Configuration scripts using parallelization need to be run using mptest.pl, not mtest.pl. The mptest.pl is a wrapper that forks off four instances (or any number specified in parmodulo) of mtest.pl and–this is important–tells each instance ‘i’ that it should actually execute only i-th test modulo four. All instances iterate over the whole test space; but the first instance executes tests 0, 4, 8,…, the second instance tests 1, 5, 9, …, and so on. The test runs are interleaved over the instances.
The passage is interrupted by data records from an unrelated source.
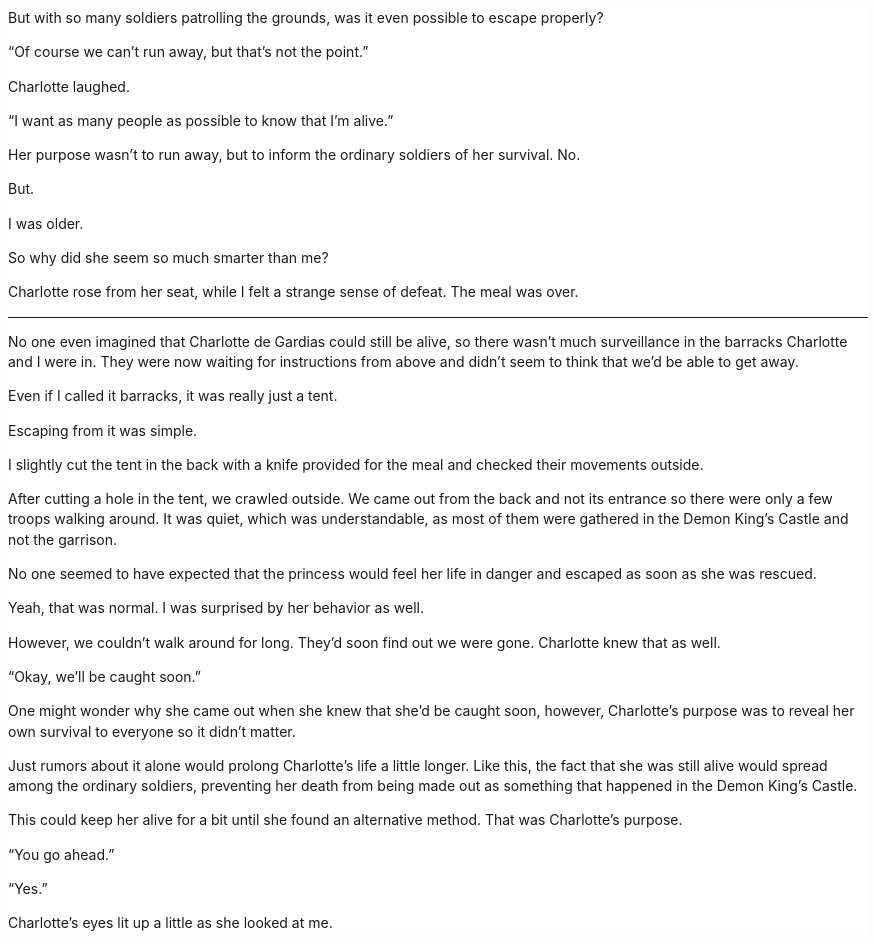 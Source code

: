 But with so many soldiers patrolling the grounds, was it even possible to escape 
properly? 

“Of course we can’t run away, but that’s not the point.” 

Charlotte laughed. 

“I want as many people as possible to know that I’m alive.” 

Her purpose wasn’t to run away, but to inform the ordinary soldiers of her survival. No. 

But. 

I was older. 

So why did she seem so much smarter than me? 

Charlotte rose from her seat, while I felt a strange sense of defeat. The meal was over. 

* * * 

No one even imagined that Charlotte de Gardias could still be alive, so there wasn’t  much surveillance in the barracks Charlotte and I were in. They were now waiting  for instructions from above and didn’t seem to think that we’d be able to get away. 

Even if I called it barracks, it was really just a tent. 

Escaping from it was simple. 

I slightly cut the tent in the back with a knife provided for the meal and checked their  movements outside. 

After cutting a hole in the tent, we crawled outside. We came out from the back and  not its entrance so there were only a few troops walking around. It was quiet, which  was understandable, as most of them were gathered in the Demon King’s Castle and  not the garrison.


No one seemed to have expected that the princess would feel her life in danger and  escaped as soon as she was rescued. 

Yeah, that was normal. I was surprised by her behavior as well. 

However, we couldn’t walk around for long. They’d soon find out we were gone.  Charlotte knew that as well. 

“Okay, we’ll be caught soon.” 

One might wonder why she came out when she knew that she’d be caught soon,  however, Charlotte’s purpose was to reveal her own survival to everyone so it didn’t  matter. 

Just rumors about it alone would prolong Charlotte’s life a little longer. Like this, the  fact that she was still alive would spread among the ordinary soldiers, preventing  her death from being made out as something that happened in the Demon King’s  Castle. 

This could keep her alive for a bit until she found an alternative method. That was Charlotte’s purpose. 

“You go ahead.” 

“Yes.” 

Charlotte’s eyes lit up a little as she looked at me. 
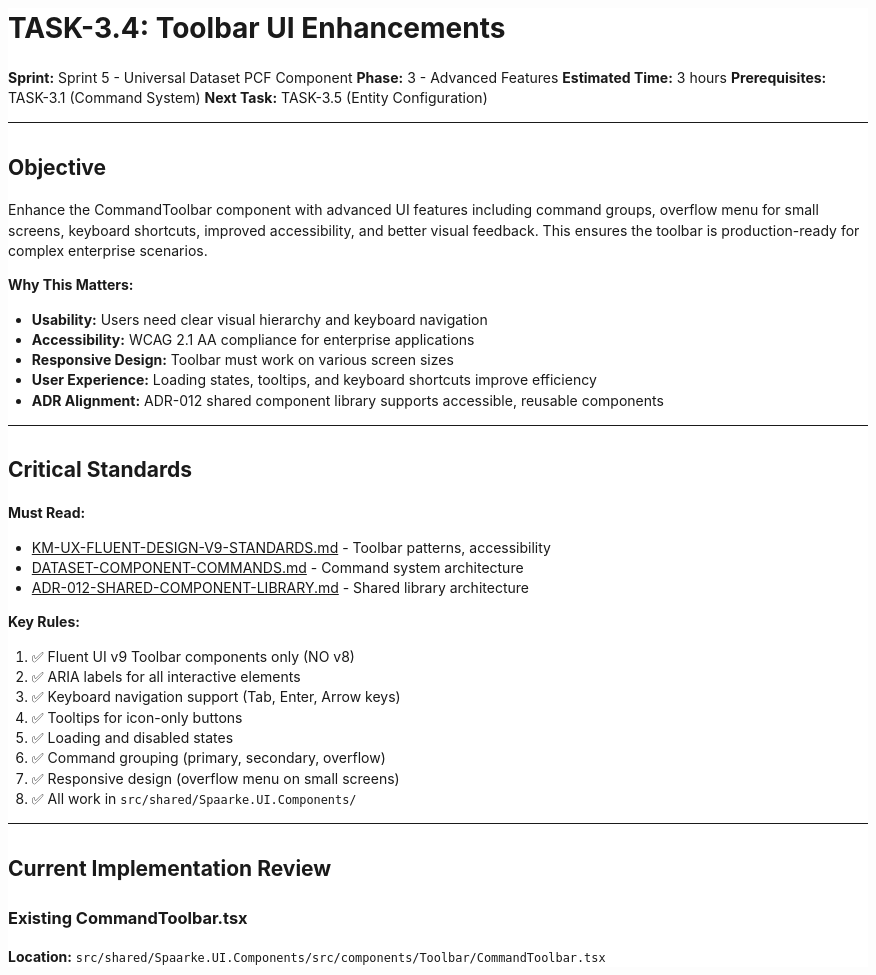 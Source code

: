 # TASK-3.4: Toolbar UI Enhancements

**Sprint:** Sprint 5 - Universal Dataset PCF Component
**Phase:** 3 - Advanced Features
**Estimated Time:** 3 hours
**Prerequisites:** TASK-3.1 (Command System)
**Next Task:** TASK-3.5 (Entity Configuration)

---

## Objective

Enhance the CommandToolbar component with advanced UI features including command groups, overflow menu for small screens, keyboard shortcuts, improved accessibility, and better visual feedback. This ensures the toolbar is production-ready for complex enterprise scenarios.

**Why This Matters:**
- **Usability:** Users need clear visual hierarchy and keyboard navigation
- **Accessibility:** WCAG 2.1 AA compliance for enterprise applications
- **Responsive Design:** Toolbar must work on various screen sizes
- **User Experience:** Loading states, tooltips, and keyboard shortcuts improve efficiency
- **ADR Alignment:** ADR-012 shared component library supports accessible, reusable components

---

## Critical Standards

**Must Read:**
- [KM-UX-FLUENT-DESIGN-V9-STANDARDS.md](../../../docs/KM-UX-FLUENT-DESIGN-V9-STANDARDS.md) - Toolbar patterns, accessibility
- [DATASET-COMPONENT-COMMANDS.md](./DATASET-COMPONENT-COMMANDS.md) - Command system architecture
- [ADR-012-SHARED-COMPONENT-LIBRARY.md](../../../docs/ADR-012-SHARED-COMPONENT-LIBRARY.md) - Shared library architecture

**Key Rules:**
1. ✅ Fluent UI v9 Toolbar components only (NO v8)
2. ✅ ARIA labels for all interactive elements
3. ✅ Keyboard navigation support (Tab, Enter, Arrow keys)
4. ✅ Tooltips for icon-only buttons
5. ✅ Loading and disabled states
6. ✅ Command grouping (primary, secondary, overflow)
7. ✅ Responsive design (overflow menu on small screens)
8. ✅ All work in `src/shared/Spaarke.UI.Components/`

---

## Current Implementation Review

### Existing CommandToolbar.tsx
**Location:** `src/shared/Spaarke.UI.Components/src/components/Toolbar/CommandToolbar.tsx`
Finally, it is also possible to parallelize test runs over a cluster of computers. This requires that computers in cluster have a unified filesystem view, i.e. a file name on one computer refers to the same object on the other. In practice this means having a shared network disk mounted in the same place in all nodes. Secondly, remote command execution is facilitated by SSH with public key password-less authentication. MASSTEST configuration scripts are extended with a new “remote” directive:

remote[0]    blue03
remote[1]    blue03
remote[2]    blue04
remote[3]    blue04`

The “remote” directive specifies cluster host names where the mtest.pl instances should be delegated to. The parmodulo mechanism is used to break test-runs into independent groups, and the mtest.pl for each group is run in the remote host via ssh.